DATA EXCERPTS =
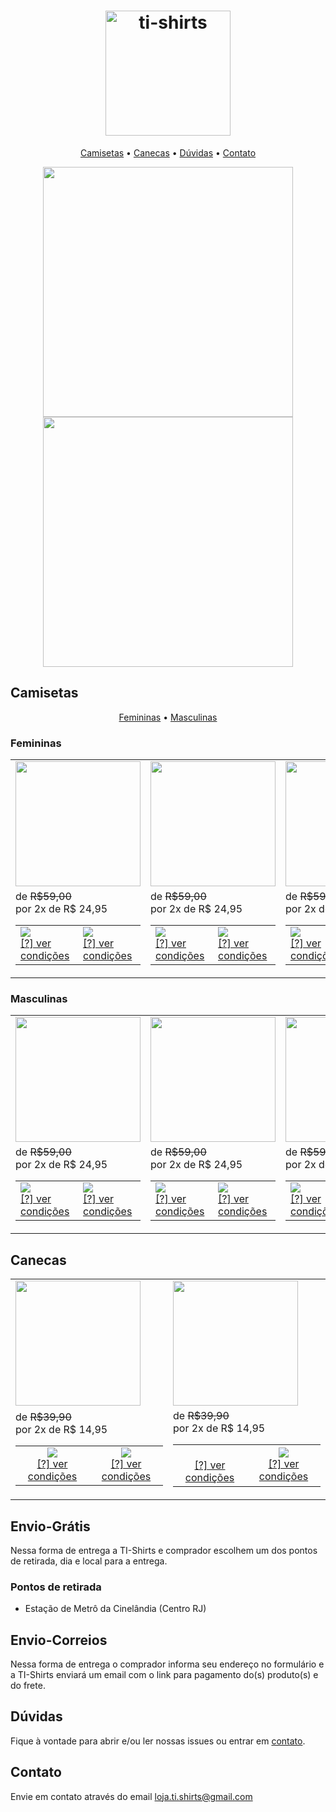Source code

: <h1 align="center"><img src="https://github.com/ti-shirts/store/blob/master/src/logo-ti-shirt.png" width="200" alt="ti-shirts"></h1>


<p align="center">
    <a href="#camisetas">Camisetas</a> &bull;
    <a href="#canecas">Canecas</a> &bull;
    <a href="#dúvidas">Dúvidas</a> &bull;
    <a href="#contato">Contato</a>
</p>

<p align="center">
<img src="https://github.com/ti-shirts/store/blob/master/src/banner-1.png" width="400">
<img src="https://github.com/ti-shirts/store/blob/master/src/banner-2.png" width="400">
</p>


## Camisetas
<p align="center">
    <a href="##femininas">Femininas</a> &bull;
    <a href="##masculinas">Masculinas</a>
</p>

### Femininas
<table>
<tr>
    <td><img src="https://github.com/ti-shirts/store/blob/master/src/camisa-gitignore_feminina.jpg" width="200"></td>
    <td><img src="https://github.com/ti-shirts/store/blob/master/src/camisa-npm-i-ti-shirt_feminina.jpg" width="200"></td>
    <td><img src="https://github.com/ti-shirts/store/blob/master/src/camisa-react-native_feminina.jpg" width="200"></td>
    <td><img src="https://github.com/ti-shirts/store/blob/master/src/camisa-we-can-code-it.jpg" width="200"></td>
</tr>
<tr>
    <td>
         de <strike>R$59,00</strike><br>por 2x de R$ 24,95<br>
         <table align="center">
            <tr>
                <td>
                    <a target="_blank" href="https://docs.google.com/forms/d/e/1FAIpQLSfG1H36-kgR_3bGHqgaEYPmQULgmLJS31LUlMzRR3wlHpLkOg/viewform?usp=sf_link">
                    <img src="https://github.com/ti-shirts/store/blob/master/src/btn-frete-gratis.png"></a><br>
                    <a href="#envio-grátis">[?] ver condições</a><br>
                </td>
                <td>
                    <a target="_blank" href="https://docs.google.com/forms/d/e/1FAIpQLSd0JtjpRru6U-omHFN8-OCjCIYTD_BKRtkvdWIYUzBEGICTfQ/viewform?usp=sf_link">
                        <img src="https://github.com/ti-shirts/store/blob/master/src/btn-frete-padrao.jpg"></a><br>
                    <a href="#envio-correios">[?] ver condições</a>
                </td>
            </tr>
        </table>
    </td>
    <td>
         de <strike>R$59,00</strike><br>por 2x de R$ 24,95<br>
         <table align="center">
            <tr>
                <td>
                    <a target="_blank" href="https://docs.google.com/forms/d/e/1FAIpQLSed8V8frurBuZuMWOH-8vCozKkrq_6MPPafCVi0jAU7tFN5fQ/viewform?usp=sf_link">
                    <img src="https://github.com/ti-shirts/store/blob/master/src/btn-frete-gratis.png"></a><br>
                    <a href="#envio-grátis">[?] ver condições</a><br>
                </td>
                <td>
                    <a target="_blank" href="https://docs.google.com/forms/d/e/1FAIpQLSc4ifpMAfu_pb4RO3b4qiJ4L155JUVjH7bJmaWI4vuN52M6gA/viewform?usp=sf_link">
                        <img src="https://github.com/ti-shirts/store/blob/master/src/btn-frete-padrao.jpg"></a><br>
                    <a href="#envio-correios">[?] ver condições</a>
                </td>
            </tr>
        </table>
    </td>
    <td>
         de <strike>R$59,00</strike><br>por 2x de R$ 24,95<br>
         <table align="center">
            <tr>
                <td>
                    <a target="_blank" href="https://docs.google.com/forms/d/e/1FAIpQLScagMs1YVJqk1aQwDGGraWzoV7tSowm35wErMxcl3je1s0QXA/viewform?usp=sf_link">
                    <img src="https://github.com/ti-shirts/store/blob/master/src/btn-frete-gratis.png"></a><br>
                    <a href="#envio-grátis">[?] ver condições</a><br>
                </td>
                <td>
                    <a target="_blank" href="https://docs.google.com/forms/d/e/1FAIpQLSec9G-bxZHDHKwS9ME06Kn3gaUmcc8gf2vUTUgKDl2qKgmQDQ/viewform?usp=sf_link">
                        <img src="https://github.com/ti-shirts/store/blob/master/src/btn-frete-padrao.jpg"></a><br>
                    <a href="#envio-correios">[?] ver condições</a>
                </td>
            </tr>
        </table>
    </td>
    <td>
         de <strike>R$59,00</strike><br>por 2x de R$ 24,95<br>
         <table align="center">
            <tr>
                <td>
                    <a target="_blank" href="https://docs.google.com/forms/d/e/1FAIpQLSf7xzPe-DzzLgdEgGpOr6vfTEiPemW1wsqoeKqCitzqgUq6zg/viewform?usp=sf_link">
                    <img src="https://github.com/ti-shirts/store/blob/master/src/btn-frete-gratis.png"></a><br>
                    <a href="#envio-grátis">[?] ver condições</a><br>
                </td>
                <td>
                    <a target="_blank" href="https://docs.google.com/forms/d/e/1FAIpQLSc0NBUw1U-7THdzAsjCa0zg5ryqnUR3uh5OubnWSyUrK5Wk0A/viewform?usp=sf_link">
                        <img src="https://github.com/ti-shirts/store/blob/master/src/btn-frete-padrao.jpg"></a><br>
                    <a href="#envio-correios">[?] ver condições</a>
                </td>
            </tr>
        </table>
    </td>
</tr>
</table>

### Masculinas
<table>
<tr>
    <td><img src="https://github.com/ti-shirts/store/blob/master/src/camisa-gitignore.jpg" width="200"></td>
    <td><img src="https://github.com/ti-shirts/store/blob/master/src/camisa-js&&(...).jpg" width="200"></td>
    <td><img src="https://github.com/ti-shirts/store/blob/master/src/camisa-npm-i-ti-shirt.jpg" width="200"></td>
    <td><img src="https://github.com/ti-shirts/store/blob/master/src/camisa-react-native.jpg" width="200"></td>
</tr>
<tr>
    <td>
         de <strike>R$59,00</strike><br>por 2x de R$ 24,95<br>
         <table align="center">
            <tr>
                <td>
                    <a target="_blank" href="https://docs.google.com/forms/d/e/1FAIpQLSdfnyoD2ijK1LyuA22tFc3gsZcFUX8UD2yTAgGDGHePuXmLhQ/viewform?usp=sf_link">
                    <img src="https://github.com/ti-shirts/store/blob/master/src/btn-frete-gratis.png"></a><br>
                    <a href="#envio-grátis">[?] ver condições</a><br>
                </td>
                <td>
                    <a target="_blank" href="https://docs.google.com/forms/d/e/1FAIpQLSfkZJGc5jepLOlBLrQuGpYMkEjCAw-MmgbHE7l954GOfoPn3w/viewform?usp=sf_link">
                        <img src="https://github.com/ti-shirts/store/blob/master/src/btn-frete-padrao.jpg"></a><br>
                    <a href="#envio-correios">[?] ver condições</a>
                </td>
            </tr>
        </table>
    </td>
    <td>
         de <strike>R$59,00</strike><br>por 2x de R$ 24,95<br>
         <table align="center">
            <tr>
                <td>
                    <a target="_blank" href="https://docs.google.com/forms/d/e/1FAIpQLSdkfgtHypwnJKFeflMkkwLrEFhLO9YXapJZOrUe4Kvft0HVlA/viewform?usp=sf_link">
                    <img src="https://github.com/ti-shirts/store/blob/master/src/btn-frete-gratis.png"></a><br>
                    <a href="#envio-grátis">[?] ver condições</a><br>
                </td>
                <td>
                    <a target="_blank" href="https://docs.google.com/forms/d/e/1FAIpQLSfxdYOpCId9uX7UEgE4ytYdmRWdGFVYm7I0Dg-7lrLSqtXEnw/viewform?usp=sf_link">
                        <img src="https://github.com/ti-shirts/store/blob/master/src/btn-frete-padrao.jpg"></a><br>
                    <a href="#envio-correios">[?] ver condições</a>
                </td>
            </tr>
        </table>
    </td>
    <td>
         de <strike>R$59,00</strike><br>por 2x de R$ 24,95<br>
         <table align="center">
            <tr>
                <td>
                    <a target="_blank" href="https://docs.google.com/forms/d/e/1FAIpQLSdAMuqTMEu8NkCUysPdsHr10u3ZGMPFAc3ETE1mF2tunUHLwg/viewform?usp=sf_link">
                    <img src="https://github.com/ti-shirts/store/blob/master/src/btn-frete-gratis.png"></a><br>
                    <a href="#envio-grátis">[?] ver condições</a><br>
                </td>
                <td>
                    <a target="_blank" href="https://docs.google.com/forms/d/e/1FAIpQLSdzCqspIZVgvyHKoPo0gWUtuDxP4F0nj0JceOoj3zzNDDwJDQ/viewform?usp=sf_link">
                        <img src="https://github.com/ti-shirts/store/blob/master/src/btn-frete-padrao.jpg"></a><br>
                    <a href="#envio-correios">[?] ver condições</a>
                </td>
            </tr>
        </table>
    </td>
    <td>
         de <strike>R$59,00</strike><br>por 2x de R$ 24,95<br>
         <table align="center">
            <tr>
                <td>
                    <a target="_blank" href="https://docs.google.com/forms/d/e/1FAIpQLSdq8c24XIuPQ_H0nxL1VoqnW0BFKVcjJxxX_2bqZZw1LOqlFA/viewform?usp=sf_link">
                    <img src="https://github.com/ti-shirts/store/blob/master/src/btn-frete-gratis.png"></a><br>
                    <a href="#envio-grátis">[?] ver condições</a><br>
                </td>
                <td>
                    <a target="_blank" href="https://docs.google.com/forms/d/e/1FAIpQLSf3VRI9tTLXMvX7gOH8Ff8KmO29OtAdFgI2zLaHRMaChaRDkg/viewform?usp=sf_link">
                        <img src="https://github.com/ti-shirts/store/blob/master/src/btn-frete-padrao.jpg"></a><br>
                    <a href="#envio-correios">[?] ver condições</a>
                </td>
            </tr>
        </table>
    </td>
</tr>
</table>



## Canecas


<table>
<tr>
<td><img src="https://github.com/ti-shirts/store/blob/master/src/caneca-react-native.jpg" width="200"></td>
<td><img src="https://github.com/ti-shirts/store/blob/master/src/caneca-we-can-code-it.jpg" width="200"></td>
</tr>
<tr>
    <td>
         de <strike>R$39,90</strike><br>por 2x de R$ 14,95<br>
         <table align="center">
            <tr>
                <td align="center">
                    <a href="https://docs.google.com/forms/d/e/1FAIpQLScozek9qxDuG1ZkMGMbccqvzZHlHGi-pN536mN_QbLN6Hx4PA/viewform?usp=sf_link">
                    <img src="https://github.com/ti-shirts/store/blob/master/src/btn-frete-gratis.png"></a><br>
                    <a href="#envio-grátis">[?] ver condições</a><br>
                </td>
                <td align="center">
                    <a href="https://docs.google.com/forms/d/e/1FAIpQLSd8SZelfgsYT6sffQzbs9O4E1crZr3oPZTnGaIwO3YplL2IZw/viewform?usp=sf_link">
                         <img src="https://github.com/ti-shirts/store/blob/master/src/btn-frete-padrao.jpg">
                    </a><br>
                    <a href="#envio-correios">[?] ver condições</a>
                </td>
            </tr>
        </table>
    </td>
    <td>
         de <strike>R$39,90</strike><br>por 2x de R$ 14,95<br>
         <table align="center">
            <tr>
                <td align="center">
                    <a href="https://docs.google.com/forms/d/e/1FAIpQLSe6r8mlPcA6Ot1AcPh2odZQc_wrfU7vP-bSKyKHgr5MGb5Enw/viewform?usp=sf_link"
                    <img src="https://github.com/ti-shirts/store/blob/master/src/btn-frete-gratis.png"></a><br>
                    <a href="#envio-grátis">[?] ver condições</a><br>
                </td>
                <td align="center">
                    <a href="https://docs.google.com/forms/d/e/1FAIpQLSdGFBC2FiFQQQvqssjy9Zq_JbJwpBsL8T55a0ac0AL9US29Zg/viewform?usp=sf_link">
                         <img src="https://github.com/ti-shirts/store/blob/master/src/btn-frete-padrao.jpg">
                    </a><br>
                    <a href="#envio-correios">[?] ver condições</a>
                </td>
            </tr>
        </table>
    </td>
</tr>
</table>

## Envio-Grátis
Nessa forma de entrega a TI-Shirts e comprador escolhem um dos pontos de retirada, dia e local para a entrega.
### Pontos de retirada
- Estação de Metrô da Cinelândia (Centro RJ)

## Envio-Correios
Nessa forma de entrega o comprador informa seu endereço no formulário e a TI-Shirts enviará um email com o link para pagamento do(s) produto(s) e do frete.

## Dúvidas

Fique à vontade para abrir e/ou ler nossas issues ou entrar em <a href="#contato">contato</a>.


## Contato

Envie em contato através do email loja.ti.shirts@gmail.com
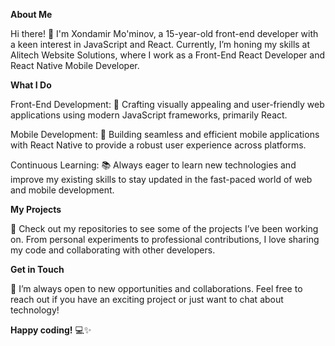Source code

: **About Me**

Hi there! 👋 I'm Xondamir Mo'minov, a 15-year-old front-end developer with a keen interest in JavaScript and React. Currently, I’m honing my skills at Alitech Website Solutions, where I work as a Front-End React Developer and React Native Mobile Developer.


**What I Do**

Front-End Development: 🎨 Crafting visually appealing and user-friendly web applications using modern JavaScript frameworks, primarily React.

Mobile Development: 📱 Building seamless and efficient mobile applications with React Native to provide a robust user experience across platforms.

Continuous Learning: 📚 Always eager to learn new technologies and improve my existing skills to stay updated in the fast-paced world of web and mobile development.


**My Projects**

🚀 Check out my repositories to see some of the projects I’ve been working on. From personal experiments to professional contributions, I love sharing my code and collaborating with other developers.


**Get in Touch**

🤝 I’m always open to new opportunities and collaborations. Feel free to reach out if you have an exciting project or just want to chat about technology!


**Happy coding!** 💻✨
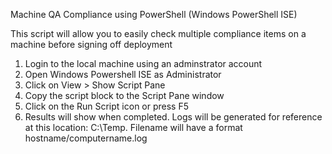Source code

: Machine QA Compliance using PowerShell
(Windows PowerShell ISE)

This script will allow you to easily check multiple compliance items on a machine before signing off deployment

1. Login to the local machine using an adminstrator account
2. Open Windows Powershell ISE as Administrator
3. Click on View > Show Script Pane
4. Copy the script block to the Script Pane window
5. Click on the Run Script icon or press F5
6. Results will show when completed. Logs will be generated for reference at this location: C:\Temp\. Filename will have a format hostname/computername.log
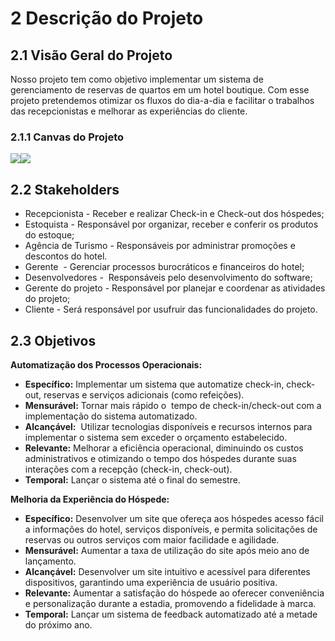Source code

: # 2 Descrição do Projeto

## 2.1 Visão Geral do Projeto

Nosso projeto tem como objetivo implementar um sistema de gerenciamento de reservas de quartos em um hotel boutique. Com esse projeto pretendemos otimizar os fluxos do dia-a-dia e facilitar o trabalhos das recepcionistas e melhorar as experiências do cliente.

  

### 2.1.1 Canvas do Projeto 

![](https://lh7-rt.googleusercontent.com/docsz/AD_4nXdexFB1xNcN9Qw5klU_E0XAP6nFNyApFD-qrSDCeIkQ0CloCNwZiU-H4_O2ImAR45eXy9wA44IqAMCaALoH_Dps6JJjfmVon2mtLaHSkZ897c-td0apfFf_X2jqKjM7O_48tWBPurVNBMpvGgZMgQNIIFdc?key=3mb-Ggd2pdBHi5G0TEVejA)![](https://lh7-rt.googleusercontent.com/docsz/AD_4nXcoKp6TqrHOpR_lVkK_5nY5YGky1sme3Md-MdA8aHgfWDDBKZAzOWdgMwKxRRUYde_2hl5_cBbhWR3As8NwJ5_nVGBn4StkqI-cSv4_H4oZ54QjPSMuNjUG6ShZE7uPoA2YhxCA0TNUijw0tKuJrxq_McU?key=3mb-Ggd2pdBHi5G0TEVejA)

 
## 2.2 Stakeholders

*   Recepcionista - Receber e realizar Check-in e Check-out dos hóspedes;
*   Estoquista - Responsável por organizar, receber e conferir os produtos do estoque;
*   Agência de Turismo - Responsáveis por administrar promoções e descontos do hotel.
*   Gerente  - Gerenciar processos burocráticos e financeiros do hotel;
*   Desenvolvedores -  Responsáveis pelo desenvolvimento do software;
*   Gerente do projeto - Responsável por planejar e coordenar as atividades do projeto;
*   Cliente - Será responsável por usufruir das funcionalidades do projeto.

  

## 2.3 Objetivos

**Automatização dos Processos Operacionais:**

*   **Específico:** Implementar um sistema que automatize check-in, check-out, reservas e serviços adicionais (como refeições).
*   **Mensurável:** Tornar mais rápido o  tempo de check-in/check-out com a implementação do sistema automatizado.
*   **Alcançável:**  Utilizar tecnologias disponíveis e recursos internos para implementar o sistema sem exceder o orçamento estabelecido.
*   **Relevante:** Melhorar a eficiência operacional, diminuindo os custos administrativos e otimizando o tempo dos hóspedes durante suas interações com a recepção (check-in, check-out).
*   **Temporal:** Lançar o sistema até o final do semestre.

**Melhoria da Experiência do Hóspede:**

*   **Específico:** Desenvolver um site que ofereça aos hóspedes acesso fácil a informações do hotel, serviços disponíveis, e permita solicitações de reservas ou outros serviços com maior facilidade e agilidade.
*   **Mensurável:** Aumentar a taxa de utilização do site após meio ano de lançamento.
*   **Alcançável:** Desenvolver um site intuitivo e acessível para diferentes dispositivos, garantindo uma experiência de usuário positiva.
*   **Relevante:** Aumentar a satisfação do hóspede ao oferecer conveniência e personalização durante a estadia, promovendo a fidelidade à marca.
*   **Temporal:** Lançar um sistema de feedback automatizado até a metade do próximo ano.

TRY IT =
Return each line of the material above in which the string "Específico" appears.

OUTPUT OF THE TASK =
*   **Específico:** Implementar um sistema que automatize check-in, check-out, reservas e serviços adicionais (como refeições).
*   **Específico:** Desenvolver um site que ofereça aos hóspedes acesso fácil a informações do hotel, serviços disponíveis, e permita solicitações de reservas ou outros serviços com maior facilidade e agilidade.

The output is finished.